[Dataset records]
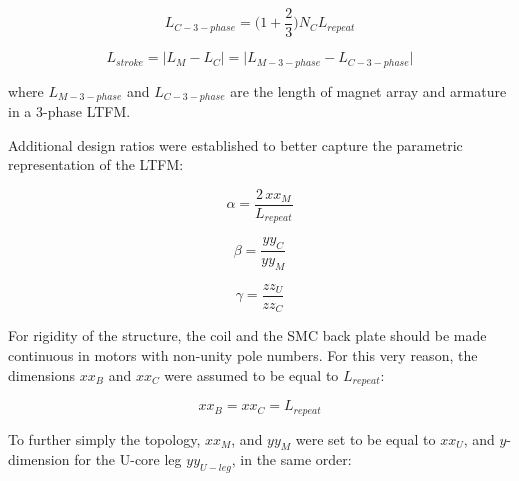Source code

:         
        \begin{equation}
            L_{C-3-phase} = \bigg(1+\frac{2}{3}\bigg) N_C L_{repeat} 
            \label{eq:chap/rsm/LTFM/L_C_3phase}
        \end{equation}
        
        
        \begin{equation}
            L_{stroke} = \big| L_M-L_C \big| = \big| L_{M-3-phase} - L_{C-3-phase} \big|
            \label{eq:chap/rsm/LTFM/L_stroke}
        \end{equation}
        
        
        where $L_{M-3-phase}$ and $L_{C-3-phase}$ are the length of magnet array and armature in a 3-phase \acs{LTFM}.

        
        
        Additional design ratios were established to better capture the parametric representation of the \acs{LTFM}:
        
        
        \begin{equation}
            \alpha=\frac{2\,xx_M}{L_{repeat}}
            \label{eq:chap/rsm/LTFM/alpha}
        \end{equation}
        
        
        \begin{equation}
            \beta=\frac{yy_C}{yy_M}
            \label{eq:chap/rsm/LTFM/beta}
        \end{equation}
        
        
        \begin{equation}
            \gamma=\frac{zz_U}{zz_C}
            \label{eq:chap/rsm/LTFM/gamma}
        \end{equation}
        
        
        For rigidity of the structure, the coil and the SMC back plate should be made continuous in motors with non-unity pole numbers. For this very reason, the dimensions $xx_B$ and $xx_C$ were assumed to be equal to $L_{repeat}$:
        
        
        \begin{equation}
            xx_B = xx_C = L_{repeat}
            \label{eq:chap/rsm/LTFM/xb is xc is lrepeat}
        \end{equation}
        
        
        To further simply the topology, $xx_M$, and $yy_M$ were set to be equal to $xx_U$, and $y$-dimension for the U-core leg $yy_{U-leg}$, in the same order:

What you have to do> Identify every line above with the string "chap" in it. Copy those lines.

Your response>
            \label{eq:chap/rsm/LTFM/L_C_3phase}
            \label{eq:chap/rsm/LTFM/L_stroke}
            \label{eq:chap/rsm/LTFM/alpha}
            \label{eq:chap/rsm/LTFM/beta}
            \label{eq:chap/rsm/LTFM/gamma}
            \label{eq:chap/rsm/LTFM/xb is xc is lrepeat}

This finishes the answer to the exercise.